Task brief:
What lines in the records include the string "selectTextOnFocus"? Return each one.

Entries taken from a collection
————————
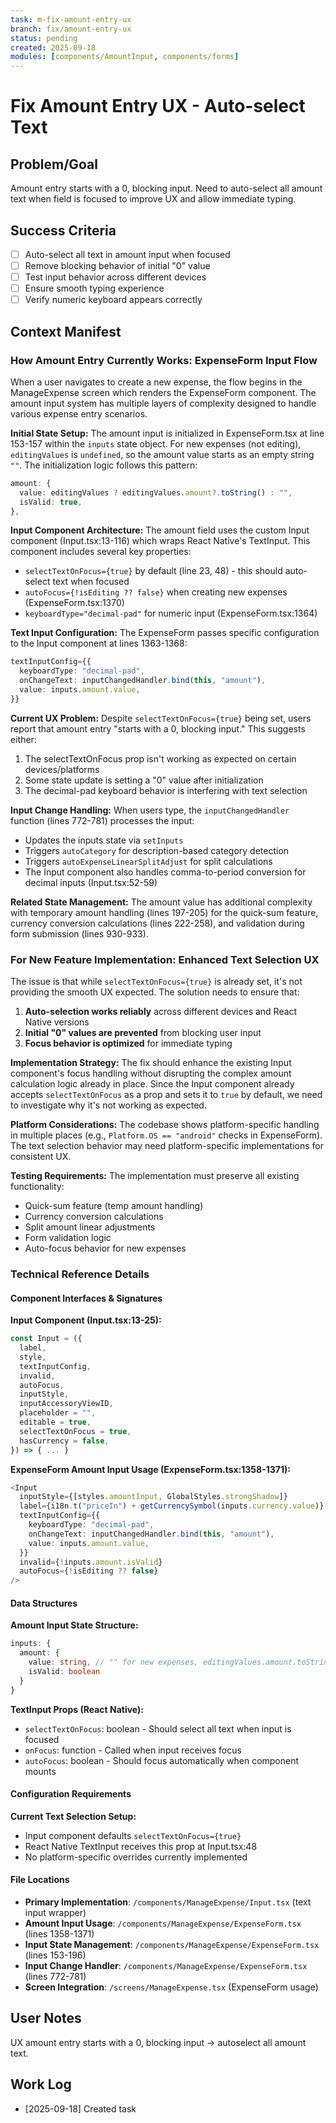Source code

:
 ```yaml
---
task: m-fix-amount-entry-ux
branch: fix/amount-entry-ux
status: pending
created: 2025-09-18
modules: [components/AmountInput, components/forms]
---
```


# Fix Amount Entry UX - Auto-select Text

## Problem/Goal
Amount entry starts with a 0, blocking input. Need to auto-select all amount text when field is focused to improve UX and allow immediate typing.

## Success Criteria
- [ ] Auto-select all text in amount input when focused
- [ ] Remove blocking behavior of initial "0" value
- [ ] Test input behavior across different devices
- [ ] Ensure smooth typing experience
- [ ] Verify numeric keyboard appears correctly

## Context Manifest

### How Amount Entry Currently Works: ExpenseForm Input Flow

When a user navigates to create a new expense, the flow begins in the ManageExpense screen which renders the ExpenseForm component. The amount input system has multiple layers of complexity designed to handle various expense entry scenarios.

**Initial State Setup:**
The amount input is initialized in ExpenseForm.tsx at line 153-157 within the `inputs` state object. For new expenses (not editing), `editingValues` is `undefined`, so the amount value starts as an empty string `""`. The initialization logic follows this pattern:
```typescript
amount: {
  value: editingValues ? editingValues.amount?.toString() : "",
  isValid: true,
},
```

**Input Component Architecture:**
The amount field uses the custom Input component (Input.tsx:13-116) which wraps React Native's TextInput. This component includes several key properties:
- `selectTextOnFocus={true}` by default (line 23, 48) - this should auto-select text when focused
- `autoFocus={!isEditing ?? false}` when creating new expenses (ExpenseForm.tsx:1370)
- `keyboardType="decimal-pad"` for numeric input (ExpenseForm.tsx:1364)

**Text Input Configuration:**
The ExpenseForm passes specific configuration to the Input component at lines 1363-1368:
```typescript
textInputConfig={{
  keyboardType: "decimal-pad",
  onChangeText: inputChangedHandler.bind(this, "amount"),
  value: inputs.amount.value,
}}
```

**Current UX Problem:**
Despite `selectTextOnFocus={true}` being set, users report that amount entry "starts with a 0, blocking input." This suggests either:
1. The selectTextOnFocus prop isn't working as expected on certain devices/platforms
2. Some state update is setting a "0" value after initialization
3. The decimal-pad keyboard behavior is interfering with text selection

**Input Change Handling:**
When users type, the `inputChangedHandler` function (lines 772-781) processes the input:
- Updates the inputs state via `setInputs`
- Triggers `autoCategory` for description-based category detection
- Triggers `autoExpenseLinearSplitAdjust` for split calculations
- The Input component also handles comma-to-period conversion for decimal inputs (Input.tsx:52-59)

**Related State Management:**
The amount value has additional complexity with temporary amount handling (lines 197-205) for the quick-sum feature, currency conversion calculations (lines 222-258), and validation during form submission (lines 930-933).

### For New Feature Implementation: Enhanced Text Selection UX

The issue is that while `selectTextOnFocus={true}` is already set, it's not providing the smooth UX expected. The solution needs to ensure that:

1. **Auto-selection works reliably** across different devices and React Native versions
2. **Initial "0" values are prevented** from blocking user input
3. **Focus behavior is optimized** for immediate typing

**Implementation Strategy:**
The fix should enhance the existing Input component's focus handling without disrupting the complex amount calculation logic already in place. Since the Input component already accepts `selectTextOnFocus` as a prop and sets it to `true` by default, we need to investigate why it's not working as expected.

**Platform Considerations:**
The codebase shows platform-specific handling in multiple places (e.g., `Platform.OS == "android"` checks in ExpenseForm). The text selection behavior may need platform-specific implementations for consistent UX.

**Testing Requirements:**
The implementation must preserve all existing functionality:
- Quick-sum feature (temp amount handling)
- Currency conversion calculations
- Split amount linear adjustments
- Form validation logic
- Auto-focus behavior for new expenses

### Technical Reference Details

#### Component Interfaces & Signatures

**Input Component (Input.tsx:13-25):**
```typescript
const Input = ({
  label,
  style,
  textInputConfig,
  invalid,
  autoFocus,
  inputStyle,
  inputAccessoryViewID,
  placeholder = "",
  editable = true,
  selectTextOnFocus = true,
  hasCurrency = false,
}) => { ... }
```

**ExpenseForm Amount Input Usage (ExpenseForm.tsx:1358-1371):**
```typescript
<Input
  inputStyle={[styles.amountInput, GlobalStyles.strongShadow]}
  label={i18n.t("priceIn") + getCurrencySymbol(inputs.currency.value)}
  textInputConfig={{
    keyboardType: "decimal-pad",
    onChangeText: inputChangedHandler.bind(this, "amount"),
    value: inputs.amount.value,
  }}
  invalid={!inputs.amount.isValid}
  autoFocus={!isEditing ?? false}
/>
```

#### Data Structures

**Amount Input State Structure:**
```typescript
inputs: {
  amount: {
    value: string, // "" for new expenses, editingValues.amount.toString() for editing
    isValid: boolean
  }
}
```

**TextInput Props (React Native):**
- `selectTextOnFocus`: boolean - Should select all text when input is focused
- `onFocus`: function - Called when input receives focus
- `autoFocus`: boolean - Should focus automatically when component mounts

#### Configuration Requirements

**Current Text Selection Setup:**
- Input component defaults `selectTextOnFocus={true}`
- React Native TextInput receives this prop at Input.tsx:48
- No platform-specific overrides currently implemented

#### File Locations

- **Primary Implementation**: `/components/ManageExpense/Input.tsx` (text input wrapper)
- **Amount Input Usage**: `/components/ManageExpense/ExpenseForm.tsx` (lines 1358-1371)
- **Input State Management**: `/components/ManageExpense/ExpenseForm.tsx` (lines 153-196)
- **Input Change Handler**: `/components/ManageExpense/ExpenseForm.tsx` (lines 772-781)
- **Screen Integration**: `/screens/ManageExpense.tsx` (ExpenseForm usage)

## User Notes
UX amount entry starts with a 0, blocking input -> autoselect all amount text.

## Work Log
- [2025-09-18] Created task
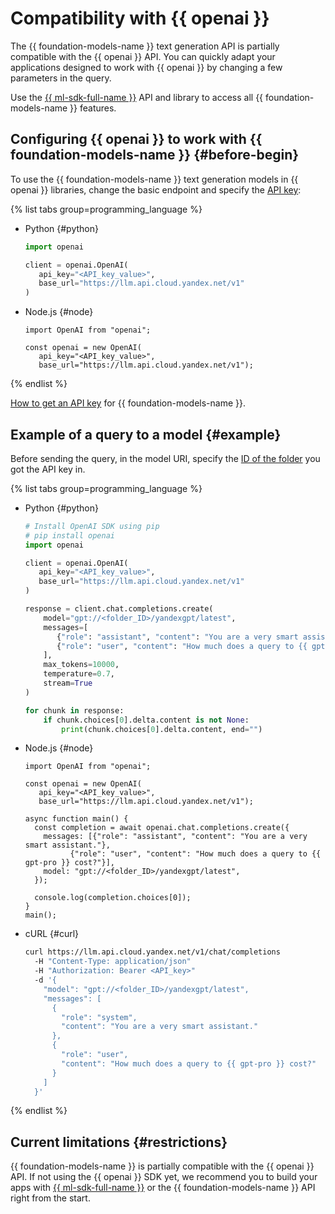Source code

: # Compatibility with {{ openai }}

The {{ foundation-models-name }} text generation API is partially compatible with the {{ openai }} API. You can quickly adapt your applications designed to work with {{ openai }} by changing a few parameters in the query.

Use the [{{ ml-sdk-full-name }}](../sdk/index.md) API and library to access all {{ foundation-models-name }} features.

## Configuring {{ openai }} to work with {{ foundation-models-name }} {#before-begin}

To use the {{ foundation-models-name }} text generation models in {{ openai }} libraries, change the basic endpoint and specify the [API key](./yandexgpt/models.md):

{% list tabs group=programming_language %}

- Python {#python}

   ```python
   import openai

   client = openai.OpenAI(
      api_key="<API_key_value>",
      base_url="https://llm.api.cloud.yandex.net/v1"
   )
   ```

- Node.js {#node}

   ```node
   import OpenAI from "openai";

   const openai = new OpenAI(
      api_key="<API_key_value>",
      base_url="https://llm.api.cloud.yandex.net/v1");
   ```

{% endlist %}

[How to get an API key](../operations/get-api-key.md) for {{ foundation-models-name }}. 

## Example of a query to a model {#example}

Before sending the query, in the model URI, specify the [ID of the folder](../../resource-manager/operations/folder/get-id.md) you got the API key in.

{% list tabs group=programming_language %}


- Python {#python}

   ```python
   # Install OpenAI SDK using pip
   # pip install openai 
   import openai

   client = openai.OpenAI(
      api_key="<API_key_value>",
      base_url="https://llm.api.cloud.yandex.net/v1"
   )

   response = client.chat.completions.create(
       model="gpt://<folder_ID>/yandexgpt/latest",
       messages=[
          {"role": "assistant", "content": "You are a very smart assistant."},
          {"role": "user", "content": "How much does a query to {{ gpt-pro }} cost?"}
       ],
       max_tokens=10000,
       temperature=0.7,
       stream=True
   )

   for chunk in response:
       if chunk.choices[0].delta.content is not None:
           print(chunk.choices[0].delta.content, end="")
   ```

- Node.js {#node}

   ```node
   import OpenAI from "openai";

   const openai = new OpenAI(
      api_key="<API_key_value>",
      base_url="https://llm.api.cloud.yandex.net/v1");

   async function main() {
     const completion = await openai.chat.completions.create({
       messages: [{"role": "assistant", "content": "You are a very smart assistant."},
             {"role": "user", "content": "How much does a query to {{ gpt-pro }} cost?"}],
       model: "gpt://<folder_ID>/yandexgpt/latest",
     });

     console.log(completion.choices[0]);
   }
   main();
   ```

- cURL {#curl}

   ```bash
   curl https://llm.api.cloud.yandex.net/v1/chat/completions
     -H "Content-Type: application/json"
     -H "Authorization: Bearer <API_key>"
     -d '{
       "model": "gpt://<folder_ID>/yandexgpt/latest",
       "messages": [
         {
           "role": "system",
           "content": "You are a very smart assistant."
         },
         {
           "role": "user",
           "content": "How much does a query to {{ gpt-pro }} cost?"
         }
       ]
     }'
   ```

{% endlist %}


## Current limitations {#restrictions}

{{ foundation-models-name }} is partially compatible with the {{ openai }} API. If not using the {{ openai }} SDK yet, we recommend you to build your apps with [{{ ml-sdk-full-name }}](../sdk/index.md) or the {{ foundation-models-name }} API right from the start.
————————
Task response:
- `selectTextOnFocus={true}` by default (line 23, 48) - this should auto-select text when focused
Despite `selectTextOnFocus={true}` being set, users report that amount entry "starts with a 0, blocking input." This suggests either:
1. The selectTextOnFocus prop isn't working as expected on certain devices/platforms
The issue is that while `selectTextOnFocus={true}` is already set, it's not providing the smooth UX expected. The solution needs to ensure that:
The fix should enhance the existing Input component's focus handling without disrupting the complex amount calculation logic already in place. Since the Input component already accepts `selectTextOnFocus` as a prop and sets it to `true` by default, we need to investigate why it's not working as expected.
  selectTextOnFocus = true,
- `selectTextOnFocus`: boolean - Should select all text when input is focused
- Input component defaults `selectTextOnFocus={true}`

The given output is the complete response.